The thing is , it wasn’t too long after the pastor’s headline- grabbing  emoting , if memory serves,  that the “Charlie Hebdo” offices were attacked in Paris by  possibly, equally paranoid fanatics , this time  with a Muslim agenda ,who went one step further than the pastor’s similar denouncement and murdered a group of cartoonists working on a magazine whose ethos was all about having the freedom to say anything you like in a a comedic or satirical way , without censorship of any kind. The cartoonists’ attitude was that  anything or anyone is fair game for lampoonery and beliefs should be strong enough to withstand a  little ribald  ribbing or the occasional insulting smirk from a gleeful writer or artist.There used to be a poem :..

“Sticks and Stones can break my bones, but names can never harm me”…..  but in these most sensitive  times I believe it has been re-written because name-calling can obviously hurt someone with a thin skin……
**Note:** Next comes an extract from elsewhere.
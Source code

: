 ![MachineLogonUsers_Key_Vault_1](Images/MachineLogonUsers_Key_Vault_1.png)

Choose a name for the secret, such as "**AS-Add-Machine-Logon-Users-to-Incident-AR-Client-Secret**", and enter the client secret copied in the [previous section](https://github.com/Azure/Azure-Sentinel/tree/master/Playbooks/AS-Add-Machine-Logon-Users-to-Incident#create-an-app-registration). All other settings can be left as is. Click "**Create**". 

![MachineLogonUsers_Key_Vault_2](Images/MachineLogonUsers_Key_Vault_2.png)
That’s my dilemma. For humour to work at all , someone simply has to be the butt of the joke . It is a universal law of comedy. A lead and a foil ;a fat man and a banana skin;a Tom and aJerry ;a Laurel and a Hardy.

As someone with a cartoonist’s  type of sensibility , it is my feeling that humour can be a safety valve for society .Humour has always acted like that.Satire has been a feature of life in politics  and daily life for many years.The right to laugh at society has been a staple in magazines like  “Private Eye” “Punch” or “Mad” magazine  or satirical  television programmes such as “Yes Minister”, “House of Cards” or even “Blackadder”. The ability to poke fun at society is ingrained and to think otherwise renders us humourless. and artless.For these reasons I feel that freedom of speech should be enshrined in law.Even the freedom to laugh at the most sacred cows.Either your beliefs can withstand the slings and arrows of the artist’s or writer pen or they cannot.Either way the freedom should be there to speak openly and encourage debate about any topic under the sun.If for no other reason than to encourage honesty.Of course there have to be rules .It has to be funny for one thing…and I don’t mean that dead-eyed “wit” that sometimes passes for humour in Norneverland .”Foreigners Go Home ” badly spelled or poorly daubed on a gable wall, simple won’t make the final cut.
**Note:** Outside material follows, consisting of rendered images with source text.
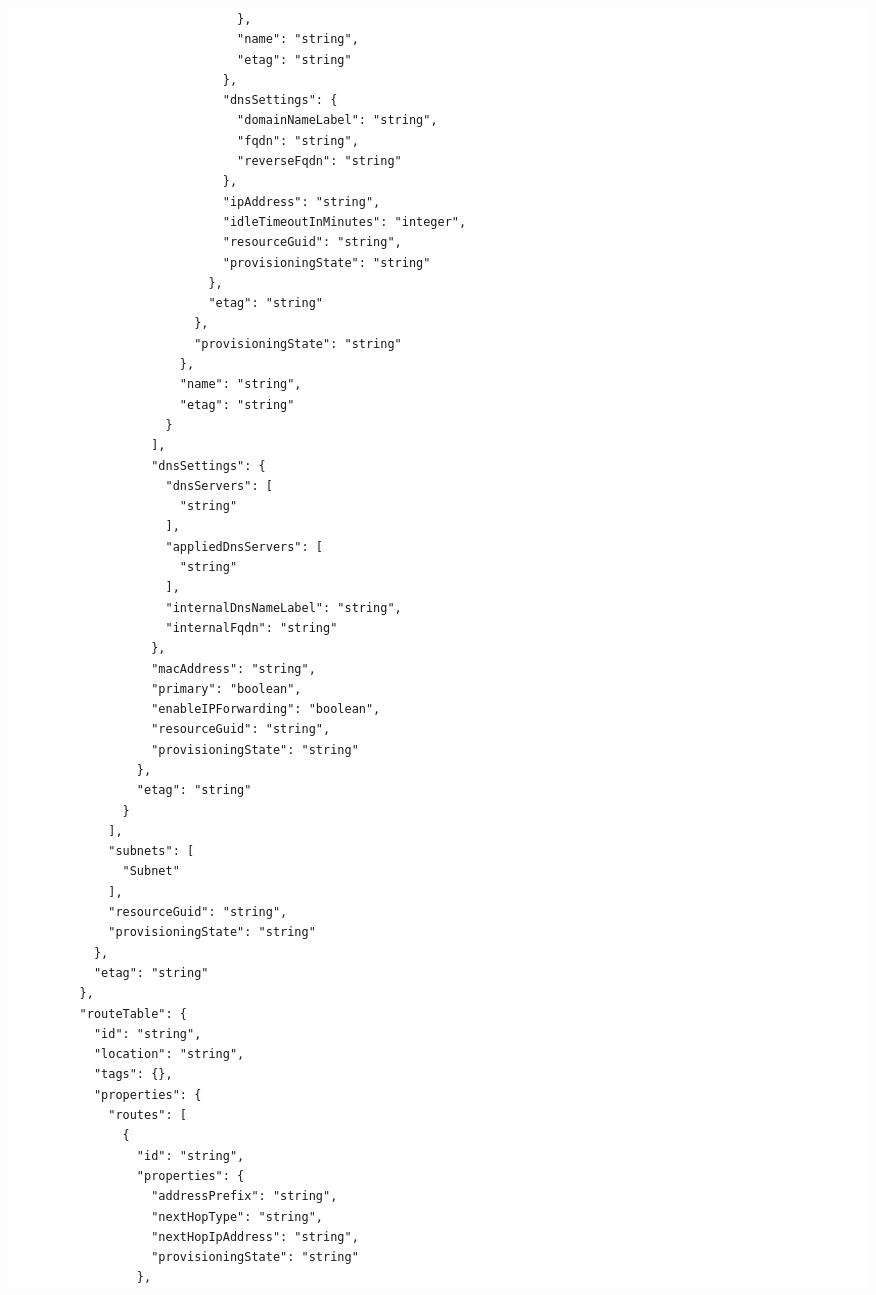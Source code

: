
 ```
                                },
                                "name": "string",
                                "etag": "string"
                              },
                              "dnsSettings": {
                                "domainNameLabel": "string",
                                "fqdn": "string",
                                "reverseFqdn": "string"
                              },
                              "ipAddress": "string",
                              "idleTimeoutInMinutes": "integer",
                              "resourceGuid": "string",
                              "provisioningState": "string"
                            },
                            "etag": "string"
                          },
                          "provisioningState": "string"
                        },
                        "name": "string",
                        "etag": "string"
                      }
                    ],
                    "dnsSettings": {
                      "dnsServers": [
                        "string"
                      ],
                      "appliedDnsServers": [
                        "string"
                      ],
                      "internalDnsNameLabel": "string",
                      "internalFqdn": "string"
                    },
                    "macAddress": "string",
                    "primary": "boolean",
                    "enableIPForwarding": "boolean",
                    "resourceGuid": "string",
                    "provisioningState": "string"
                  },
                  "etag": "string"
                }
              ],
              "subnets": [
                "Subnet"
              ],
              "resourceGuid": "string",
              "provisioningState": "string"
            },
            "etag": "string"
          },
          "routeTable": {
            "id": "string",
            "location": "string",
            "tags": {},
            "properties": {
              "routes": [
                {
                  "id": "string",
                  "properties": {
                    "addressPrefix": "string",
                    "nextHopType": "string",
                    "nextHopIpAddress": "string",
                    "provisioningState": "string"
                  },
```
None of this means that I agree with one word of what the pastor said or implied, but I’m beginning to think he should be allowed to say it  without being dragged into a court of law to be martyred in his dotage ,  but in doing so his views should be debated openly and without censorship.  In any case martyrdom only encourages other fanatics to emulate it. By the same token , my feeling is that the cartoonists of “Charlie Hebdo” and similar publications  should have the complete protection of society and the law to loudly  express in any way they prefer, their antipathy or criticism of anything and anyone in society without being murdered by fanatics.They should be allowed to denounce any religion or politician  they should  choose without the public resorting to a violent response. People need to have a little more confidence in their choices. If any of us responded violently and without restraint to every perceived affront  in our day -to- day life, in the shops ,in the pub or while driving…. the streets would be permanently awash with blood.
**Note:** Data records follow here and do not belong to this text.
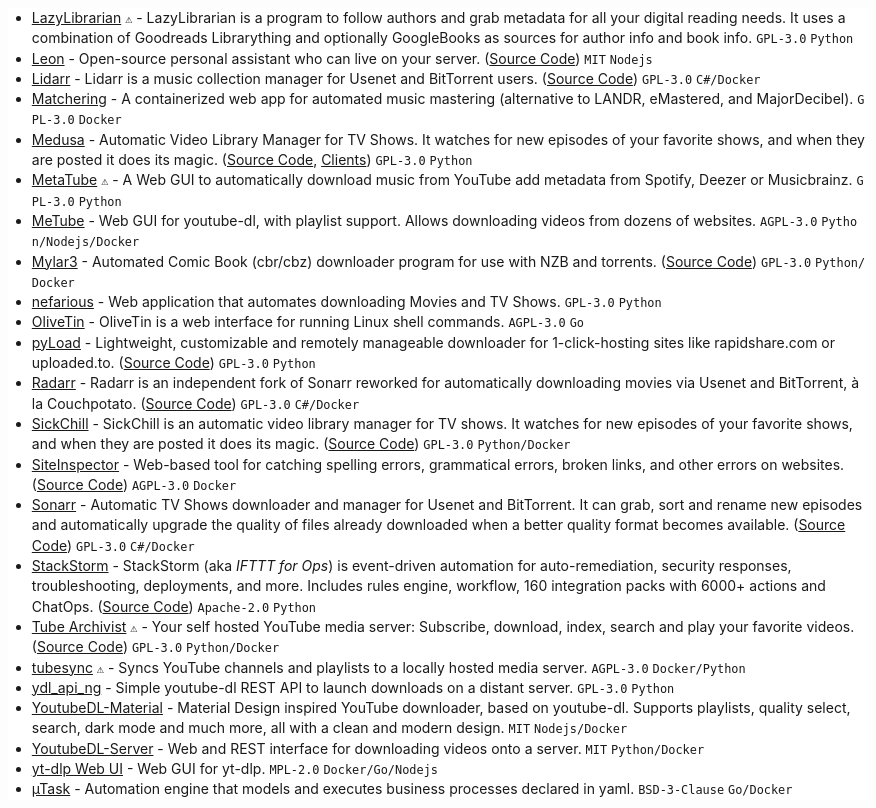 - [LazyLibrarian](https://gitlab.com/LazyLibrarian/LazyLibrarian) `⚠` - LazyLibrarian is a program to follow authors and grab metadata for all your digital reading needs. It uses a combination of Goodreads Librarything and optionally GoogleBooks as sources for author info and book info. `GPL-3.0` `Python`
- [Leon](https://getleon.ai) - Open-source personal assistant who can live on your server. ([Source Code](https://github.com/leon-ai/leon)) `MIT` `Nodejs`
- [Lidarr](https://lidarr.audio/) - Lidarr is a music collection manager for Usenet and BitTorrent users. ([Source Code](https://github.com/Lidarr/Lidarr)) `GPL-3.0` `C#/Docker`
- [Matchering](https://github.com/sergree/matchering) - A containerized web app for automated music mastering (alternative to LANDR, eMastered, and MajorDecibel). `GPL-3.0` `Docker`
- [Medusa](https://pymedusa.com/) - Automatic Video Library Manager for TV Shows. It watches for new episodes of your favorite shows, and when they are posted it does its magic. ([Source Code](https://github.com/pymedusa/Medusa), [Clients](https://github.com/medusajs/nextjs-starter-medusa)) `GPL-3.0` `Python`
- [MetaTube](https://github.com/JVT038/MetaTube) `⚠` - A Web GUI to automatically download music from YouTube add metadata from Spotify, Deezer or Musicbrainz. `GPL-3.0` `Python`
- [MeTube](https://github.com/alexta69/metube) - Web GUI for youtube-dl, with playlist support. Allows downloading videos from dozens of websites. `AGPL-3.0` `Python/Nodejs/Docker`
- [Mylar3](https://mylarcomics.com/) - Automated Comic Book (cbr/cbz) downloader program for use with NZB and torrents. ([Source Code](https://github.com/mylar3/mylar3)) `GPL-3.0` `Python/Docker`
- [nefarious](https://github.com/lardbit/nefarious) - Web application that automates downloading Movies and TV Shows. `GPL-3.0` `Python`
- [OliveTin](https://github.com/OliveTin/OliveTin) - OliveTin is a web interface for running Linux shell commands. `AGPL-3.0` `Go`
- [pyLoad](https://pyload.net/) - Lightweight, customizable and remotely manageable downloader for 1-click-hosting sites like rapidshare.com or uploaded.to. ([Source Code](https://github.com/pyload/pyload)) `GPL-3.0` `Python`
- [Radarr](https://radarr.video/) - Radarr is an independent fork of Sonarr reworked for automatically downloading movies via Usenet and BitTorrent, à la Couchpotato. ([Source Code](https://github.com/Radarr/Radarr)) `GPL-3.0` `C#/Docker`
- [SickChill](https://sickchill.github.io/) - SickChill is an automatic video library manager for TV shows. It watches for new episodes of your favorite shows, and when they are posted it does its magic. ([Source Code](https://github.com/SickChill/SickChill)) `GPL-3.0` `Python/Docker`
- [SiteInspector](https://www.getsiteinspector.com/) - Web-based tool for catching spelling errors, grammatical errors, broken links, and other errors on websites. ([Source Code](https://github.com/siteinspector/siteinspector)) `AGPL-3.0` `Docker`
- [Sonarr](https://sonarr.tv/) - Automatic TV Shows downloader and manager for Usenet and BitTorrent. It can grab, sort and rename new episodes and automatically upgrade the quality of files already downloaded when a better quality format becomes available. ([Source Code](https://github.com/Sonarr/Sonarr)) `GPL-3.0` `C#/Docker`
- [StackStorm](https://stackstorm.com) - StackStorm (aka _IFTTT for Ops_) is event-driven automation for auto-remediation, security responses, troubleshooting, deployments, and more. Includes rules engine, workflow, 160 integration packs with 6000+ actions and ChatOps. ([Source Code](https://github.com/StackStorm/st2)) `Apache-2.0` `Python`
- [Tube Archivist](https://www.tubearchivist.com/) `⚠` - Your self hosted YouTube media server: Subscribe, download, index, search and play your favorite videos. ([Source Code](https://github.com/tubearchivist/tubearchivist)) `GPL-3.0` `Python/Docker`
- [tubesync](https://github.com/meeb/tubesync) `⚠` - Syncs YouTube channels and playlists to a locally hosted media server. `AGPL-3.0` `Docker/Python`
- [ydl_api_ng](https://github.com/Totonyus/ydl_api_ng) - Simple youtube-dl REST API to launch downloads on a distant server. `GPL-3.0` `Python`
- [YoutubeDL-Material](https://github.com/Tzahi12345/YoutubeDL-Material) - Material Design inspired YouTube downloader, based on youtube-dl. Supports playlists, quality select, search, dark mode and much more, all with a clean and modern design. `MIT` `Nodejs/Docker`
- [YoutubeDL-Server](https://github.com/nbr23/youtube-dl-server) - Web and REST interface for downloading videos onto a server. `MIT` `Python/Docker`
- [yt-dlp Web UI](https://github.com/marcopeocchi/yt-dlp-web-ui) - Web GUI for yt-dlp. `MPL-2.0` `Docker/Go/Nodejs`
- [µTask](https://github.com/ovh/utask) - Automation engine that models and executes business processes declared in yaml. `BSD-3-Clause` `Go/Docker`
People need to learn why some things are worthy of being laughed at and why that is so and why  being affronted  is not  a licence  to murder or an excuse  for racist behaviour….

Can a sense of the absurd or a sense of humour ever be taught ? I’m not sure about that one at all, but some attempt should be made to get it on the agenda at our schools. We might be a whole lot wiser if we learned to laugh a little  at our beliefs and  foibles.